つい最近読み終わった長編翻訳小説『DAX(ダックス)』(ハロルド・ロビンス/落合信彦、ザ・マサダ刊1995.10.30)。宣伝文句は大体次のよう:
≪南米の小国コルテグアイ。民衆は飢えに苛まれ、革命の気運が高まりつつあった。母と姉を山賊に惨殺されたダックス・ゼノスは、わずか6歳で革命軍に加わり、死と暴力の世界に生きることになる。希望と絶望が交錯する日々の中で、幼い少年が胸に刻みつけたものは―第二次大戦前後の激しく揺れた時代、父の遺志を継ぎ、故国コルテグアイの発展に尽力するダックス。その体から発散する野生のパワーは女たちを惹きつけ“世界最強のプレイボーイ外交官”の異名をとるほどに数多くの浮名を流す。利権を求めて群がる資本家。独裁者と化してゆく大統領。権力と富をめぐる闘争の中で、彼が得たものは―実在の人物をモデルに描き上げられた究極のエンターテインメント。ひとりの男の波乱の人生を通して描く大河小説の傑作≫
登場人物があまりに多くて、最後まで話の全貌を把握できなかったが、背骨部分は何とかイメージ出来た。その背骨には含まれない登場人物に、ダニア・ファーカスというソプラノのオペラ歌手がいる。訳者あとがきによれば、登場人物の殆どは、対応するモデルが実在するという。ダニア・ファーカスとは、マリア・カラスだとの種明かしだ。言われてみれば、完全に韻を踏んでいる。

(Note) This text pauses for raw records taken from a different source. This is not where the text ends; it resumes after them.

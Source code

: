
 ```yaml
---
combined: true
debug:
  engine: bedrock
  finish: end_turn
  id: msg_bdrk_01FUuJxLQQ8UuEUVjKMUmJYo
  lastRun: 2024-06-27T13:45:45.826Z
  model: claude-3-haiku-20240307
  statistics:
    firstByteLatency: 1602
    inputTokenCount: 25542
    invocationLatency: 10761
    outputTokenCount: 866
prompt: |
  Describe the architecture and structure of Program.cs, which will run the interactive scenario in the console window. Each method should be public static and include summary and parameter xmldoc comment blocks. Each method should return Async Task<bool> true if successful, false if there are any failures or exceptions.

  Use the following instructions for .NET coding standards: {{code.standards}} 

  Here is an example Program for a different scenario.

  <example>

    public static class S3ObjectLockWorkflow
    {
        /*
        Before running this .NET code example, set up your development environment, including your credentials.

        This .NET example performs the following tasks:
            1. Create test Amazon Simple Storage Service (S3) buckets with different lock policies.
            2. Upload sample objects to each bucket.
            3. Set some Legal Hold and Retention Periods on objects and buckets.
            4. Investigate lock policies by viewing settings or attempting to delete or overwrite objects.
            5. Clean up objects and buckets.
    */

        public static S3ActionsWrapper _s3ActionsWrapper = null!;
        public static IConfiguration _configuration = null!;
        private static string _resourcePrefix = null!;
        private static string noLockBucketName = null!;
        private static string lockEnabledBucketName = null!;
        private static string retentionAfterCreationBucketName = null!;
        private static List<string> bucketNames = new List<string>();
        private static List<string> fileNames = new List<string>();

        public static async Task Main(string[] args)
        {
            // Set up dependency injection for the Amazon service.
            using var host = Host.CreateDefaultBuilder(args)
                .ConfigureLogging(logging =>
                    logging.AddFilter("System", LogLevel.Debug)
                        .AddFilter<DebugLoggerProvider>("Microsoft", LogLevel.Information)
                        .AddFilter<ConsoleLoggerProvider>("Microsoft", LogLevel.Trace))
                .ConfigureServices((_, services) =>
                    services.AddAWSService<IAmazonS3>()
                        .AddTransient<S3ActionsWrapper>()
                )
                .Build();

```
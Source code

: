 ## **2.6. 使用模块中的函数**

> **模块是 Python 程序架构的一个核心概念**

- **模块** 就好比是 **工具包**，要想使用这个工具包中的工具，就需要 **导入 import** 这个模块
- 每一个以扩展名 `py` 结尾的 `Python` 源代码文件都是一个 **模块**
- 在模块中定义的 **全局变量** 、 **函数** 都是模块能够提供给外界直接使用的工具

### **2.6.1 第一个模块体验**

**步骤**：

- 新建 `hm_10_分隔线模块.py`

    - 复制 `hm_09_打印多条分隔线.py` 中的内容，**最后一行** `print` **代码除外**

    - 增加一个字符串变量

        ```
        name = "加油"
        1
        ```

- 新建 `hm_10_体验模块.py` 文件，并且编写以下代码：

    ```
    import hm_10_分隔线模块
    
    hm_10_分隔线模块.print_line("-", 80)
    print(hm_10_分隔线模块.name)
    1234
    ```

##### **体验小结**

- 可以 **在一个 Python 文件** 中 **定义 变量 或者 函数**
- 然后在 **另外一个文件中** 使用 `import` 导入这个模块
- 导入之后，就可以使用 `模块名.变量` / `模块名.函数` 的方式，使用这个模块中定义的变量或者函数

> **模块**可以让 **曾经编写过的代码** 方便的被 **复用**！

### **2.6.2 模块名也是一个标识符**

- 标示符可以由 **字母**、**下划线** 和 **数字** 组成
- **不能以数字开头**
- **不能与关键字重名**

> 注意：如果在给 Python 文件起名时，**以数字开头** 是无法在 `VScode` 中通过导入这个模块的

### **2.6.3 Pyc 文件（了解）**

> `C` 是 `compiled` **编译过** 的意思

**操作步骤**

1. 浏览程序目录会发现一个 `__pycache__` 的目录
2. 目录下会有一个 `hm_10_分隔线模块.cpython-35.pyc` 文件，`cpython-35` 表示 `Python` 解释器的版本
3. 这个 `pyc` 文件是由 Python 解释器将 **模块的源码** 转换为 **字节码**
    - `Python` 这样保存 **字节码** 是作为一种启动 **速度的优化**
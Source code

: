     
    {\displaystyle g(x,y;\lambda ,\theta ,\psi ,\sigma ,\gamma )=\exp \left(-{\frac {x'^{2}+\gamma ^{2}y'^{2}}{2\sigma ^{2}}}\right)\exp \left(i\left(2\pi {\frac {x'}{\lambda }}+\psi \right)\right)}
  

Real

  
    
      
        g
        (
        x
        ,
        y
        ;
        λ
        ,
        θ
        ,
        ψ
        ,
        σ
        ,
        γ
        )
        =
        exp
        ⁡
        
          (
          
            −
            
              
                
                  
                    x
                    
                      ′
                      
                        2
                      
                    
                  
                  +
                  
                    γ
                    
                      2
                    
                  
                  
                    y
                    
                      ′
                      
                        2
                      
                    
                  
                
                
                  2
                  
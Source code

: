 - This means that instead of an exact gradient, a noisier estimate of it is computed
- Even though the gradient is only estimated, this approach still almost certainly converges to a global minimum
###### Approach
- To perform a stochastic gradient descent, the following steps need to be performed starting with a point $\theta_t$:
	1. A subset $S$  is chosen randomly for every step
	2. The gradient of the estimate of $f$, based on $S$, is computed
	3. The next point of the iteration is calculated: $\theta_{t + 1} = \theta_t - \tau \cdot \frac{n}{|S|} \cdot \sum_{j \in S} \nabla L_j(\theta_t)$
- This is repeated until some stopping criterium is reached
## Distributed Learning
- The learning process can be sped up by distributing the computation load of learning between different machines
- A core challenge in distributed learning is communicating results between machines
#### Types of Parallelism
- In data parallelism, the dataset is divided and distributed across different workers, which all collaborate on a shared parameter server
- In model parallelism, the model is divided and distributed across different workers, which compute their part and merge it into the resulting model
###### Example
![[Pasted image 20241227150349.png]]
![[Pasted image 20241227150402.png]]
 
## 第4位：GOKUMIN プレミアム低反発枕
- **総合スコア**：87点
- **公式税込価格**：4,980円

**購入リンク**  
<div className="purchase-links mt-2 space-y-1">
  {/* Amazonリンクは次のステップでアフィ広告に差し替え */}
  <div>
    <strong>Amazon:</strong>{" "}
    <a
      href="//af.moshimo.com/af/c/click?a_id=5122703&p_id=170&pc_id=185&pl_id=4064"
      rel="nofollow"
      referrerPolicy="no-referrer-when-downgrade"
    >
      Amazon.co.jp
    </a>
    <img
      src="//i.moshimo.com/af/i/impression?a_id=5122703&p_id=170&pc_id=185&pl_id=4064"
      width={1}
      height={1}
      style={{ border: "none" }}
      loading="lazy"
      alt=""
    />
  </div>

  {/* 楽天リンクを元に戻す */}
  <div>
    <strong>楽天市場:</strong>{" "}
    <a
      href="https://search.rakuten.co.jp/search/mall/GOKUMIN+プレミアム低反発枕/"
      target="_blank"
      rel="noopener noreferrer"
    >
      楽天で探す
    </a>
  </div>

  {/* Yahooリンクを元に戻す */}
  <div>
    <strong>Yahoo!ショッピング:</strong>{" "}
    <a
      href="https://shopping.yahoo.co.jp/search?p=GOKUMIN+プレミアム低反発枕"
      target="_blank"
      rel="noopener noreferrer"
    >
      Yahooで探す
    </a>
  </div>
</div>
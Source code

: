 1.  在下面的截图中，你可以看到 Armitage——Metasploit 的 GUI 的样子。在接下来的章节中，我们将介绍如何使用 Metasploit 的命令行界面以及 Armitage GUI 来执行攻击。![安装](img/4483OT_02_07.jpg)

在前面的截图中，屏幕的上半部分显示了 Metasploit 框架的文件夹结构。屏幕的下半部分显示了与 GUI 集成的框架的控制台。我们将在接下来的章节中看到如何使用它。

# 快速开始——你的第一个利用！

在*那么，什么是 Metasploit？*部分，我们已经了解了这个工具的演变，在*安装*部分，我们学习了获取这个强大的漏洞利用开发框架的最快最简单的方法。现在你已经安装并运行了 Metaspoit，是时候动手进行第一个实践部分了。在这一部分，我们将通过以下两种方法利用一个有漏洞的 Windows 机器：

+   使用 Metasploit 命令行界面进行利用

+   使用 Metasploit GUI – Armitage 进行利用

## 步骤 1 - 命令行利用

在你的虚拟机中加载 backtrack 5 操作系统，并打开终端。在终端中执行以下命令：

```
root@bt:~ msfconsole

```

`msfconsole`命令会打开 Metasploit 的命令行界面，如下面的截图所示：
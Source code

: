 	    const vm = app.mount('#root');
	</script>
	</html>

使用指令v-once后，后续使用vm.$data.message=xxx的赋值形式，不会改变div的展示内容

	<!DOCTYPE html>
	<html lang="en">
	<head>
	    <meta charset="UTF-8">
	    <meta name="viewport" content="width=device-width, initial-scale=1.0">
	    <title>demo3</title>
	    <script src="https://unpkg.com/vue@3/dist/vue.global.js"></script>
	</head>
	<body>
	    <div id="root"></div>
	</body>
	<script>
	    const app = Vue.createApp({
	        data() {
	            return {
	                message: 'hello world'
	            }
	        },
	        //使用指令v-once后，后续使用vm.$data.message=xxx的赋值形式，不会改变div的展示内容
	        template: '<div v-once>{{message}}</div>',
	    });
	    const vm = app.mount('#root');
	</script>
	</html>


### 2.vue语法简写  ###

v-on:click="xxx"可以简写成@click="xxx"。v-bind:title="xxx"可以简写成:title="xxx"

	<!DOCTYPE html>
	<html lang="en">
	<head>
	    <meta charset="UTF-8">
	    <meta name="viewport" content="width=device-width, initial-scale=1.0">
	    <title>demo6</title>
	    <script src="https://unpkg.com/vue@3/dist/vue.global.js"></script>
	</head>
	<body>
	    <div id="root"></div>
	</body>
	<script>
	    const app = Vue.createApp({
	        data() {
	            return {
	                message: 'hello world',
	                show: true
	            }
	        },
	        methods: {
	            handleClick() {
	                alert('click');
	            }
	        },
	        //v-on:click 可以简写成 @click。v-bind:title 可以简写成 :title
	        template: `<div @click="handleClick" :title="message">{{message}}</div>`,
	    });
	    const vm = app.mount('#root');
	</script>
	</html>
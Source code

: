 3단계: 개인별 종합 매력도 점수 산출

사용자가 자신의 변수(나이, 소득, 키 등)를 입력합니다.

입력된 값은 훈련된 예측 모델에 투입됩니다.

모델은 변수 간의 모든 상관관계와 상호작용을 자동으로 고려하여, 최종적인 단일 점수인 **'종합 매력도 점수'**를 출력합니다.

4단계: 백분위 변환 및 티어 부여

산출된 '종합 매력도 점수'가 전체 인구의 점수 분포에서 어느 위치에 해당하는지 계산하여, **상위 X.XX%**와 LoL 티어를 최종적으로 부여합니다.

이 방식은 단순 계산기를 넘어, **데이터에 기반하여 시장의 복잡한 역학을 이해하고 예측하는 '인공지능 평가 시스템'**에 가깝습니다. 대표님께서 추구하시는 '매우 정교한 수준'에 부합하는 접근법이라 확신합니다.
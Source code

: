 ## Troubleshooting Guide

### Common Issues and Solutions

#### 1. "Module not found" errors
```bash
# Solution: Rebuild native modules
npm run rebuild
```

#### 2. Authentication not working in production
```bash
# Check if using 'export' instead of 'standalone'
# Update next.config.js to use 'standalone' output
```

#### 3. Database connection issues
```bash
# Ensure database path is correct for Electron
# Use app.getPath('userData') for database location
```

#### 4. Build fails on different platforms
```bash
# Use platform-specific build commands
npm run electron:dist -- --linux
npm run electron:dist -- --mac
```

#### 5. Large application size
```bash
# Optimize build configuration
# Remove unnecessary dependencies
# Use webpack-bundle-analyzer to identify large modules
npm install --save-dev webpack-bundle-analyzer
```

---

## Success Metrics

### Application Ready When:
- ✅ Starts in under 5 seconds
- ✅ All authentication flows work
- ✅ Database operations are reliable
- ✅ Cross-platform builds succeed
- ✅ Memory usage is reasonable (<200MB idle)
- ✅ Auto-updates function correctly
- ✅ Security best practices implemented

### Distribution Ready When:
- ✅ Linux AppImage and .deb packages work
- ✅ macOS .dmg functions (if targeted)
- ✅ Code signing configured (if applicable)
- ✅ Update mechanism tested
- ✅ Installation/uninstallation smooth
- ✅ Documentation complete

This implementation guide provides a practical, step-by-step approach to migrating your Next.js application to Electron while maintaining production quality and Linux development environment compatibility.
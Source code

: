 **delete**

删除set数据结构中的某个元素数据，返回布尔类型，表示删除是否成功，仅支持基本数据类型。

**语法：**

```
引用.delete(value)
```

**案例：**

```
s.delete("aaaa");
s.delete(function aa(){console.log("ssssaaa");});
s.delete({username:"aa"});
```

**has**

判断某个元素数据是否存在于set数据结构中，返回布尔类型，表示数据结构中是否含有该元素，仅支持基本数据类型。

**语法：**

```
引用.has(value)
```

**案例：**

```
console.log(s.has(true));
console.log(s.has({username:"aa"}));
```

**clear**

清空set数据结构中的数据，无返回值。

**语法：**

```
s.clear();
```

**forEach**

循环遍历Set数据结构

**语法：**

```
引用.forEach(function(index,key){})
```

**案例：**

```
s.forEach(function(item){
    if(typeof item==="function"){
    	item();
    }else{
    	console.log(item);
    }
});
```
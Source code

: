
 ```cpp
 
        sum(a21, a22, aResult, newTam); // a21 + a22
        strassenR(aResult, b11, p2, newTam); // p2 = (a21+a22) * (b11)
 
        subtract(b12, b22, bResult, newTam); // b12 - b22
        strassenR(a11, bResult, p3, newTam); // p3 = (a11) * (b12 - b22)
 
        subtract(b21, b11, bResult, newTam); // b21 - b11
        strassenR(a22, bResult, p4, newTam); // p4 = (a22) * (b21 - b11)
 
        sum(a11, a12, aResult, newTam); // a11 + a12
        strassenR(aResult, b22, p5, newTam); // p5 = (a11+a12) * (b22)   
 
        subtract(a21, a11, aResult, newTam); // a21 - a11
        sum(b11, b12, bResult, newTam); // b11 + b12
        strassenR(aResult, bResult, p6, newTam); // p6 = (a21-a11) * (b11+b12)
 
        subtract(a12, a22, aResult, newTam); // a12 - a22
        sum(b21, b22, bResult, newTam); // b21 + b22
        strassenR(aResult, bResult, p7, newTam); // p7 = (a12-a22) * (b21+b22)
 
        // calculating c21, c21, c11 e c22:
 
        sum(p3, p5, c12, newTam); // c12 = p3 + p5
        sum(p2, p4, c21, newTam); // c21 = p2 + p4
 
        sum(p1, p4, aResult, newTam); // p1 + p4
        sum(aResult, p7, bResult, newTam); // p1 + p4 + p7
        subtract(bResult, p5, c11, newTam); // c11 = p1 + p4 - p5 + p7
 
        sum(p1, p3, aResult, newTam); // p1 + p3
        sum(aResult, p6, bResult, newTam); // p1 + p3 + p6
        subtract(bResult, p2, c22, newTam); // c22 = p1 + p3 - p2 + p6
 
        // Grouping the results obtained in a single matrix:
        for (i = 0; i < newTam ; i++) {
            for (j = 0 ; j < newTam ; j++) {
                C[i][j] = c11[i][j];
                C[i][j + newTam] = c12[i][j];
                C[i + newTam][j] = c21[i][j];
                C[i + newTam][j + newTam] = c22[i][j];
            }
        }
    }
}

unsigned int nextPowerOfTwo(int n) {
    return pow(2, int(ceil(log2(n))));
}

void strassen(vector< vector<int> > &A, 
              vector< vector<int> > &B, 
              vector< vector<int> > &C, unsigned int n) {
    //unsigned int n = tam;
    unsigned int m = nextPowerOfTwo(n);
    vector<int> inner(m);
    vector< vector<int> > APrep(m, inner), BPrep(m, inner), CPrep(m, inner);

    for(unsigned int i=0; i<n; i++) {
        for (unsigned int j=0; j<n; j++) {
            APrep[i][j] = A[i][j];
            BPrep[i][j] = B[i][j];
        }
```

各章冒頭の人物プロフィールを改めて読めば、≪ダニア・ファーカス:ギリシャ系アメリカ人のオペラ歌手。カルメンを得意とする世紀の歌姫。~に弱みを握られていて手が切れない≫などとされている。作中では、歌姫としての活躍の場面は無く、ドロドロとした人間関係の色づけ役となっている。
今日はカラスの没後40年の忌日だったのだ。DAXを読んだタイミングに、またまた神秘性を感じる。大部な上下2冊本は、図書館の廃棄本の箱に入っていたものだ。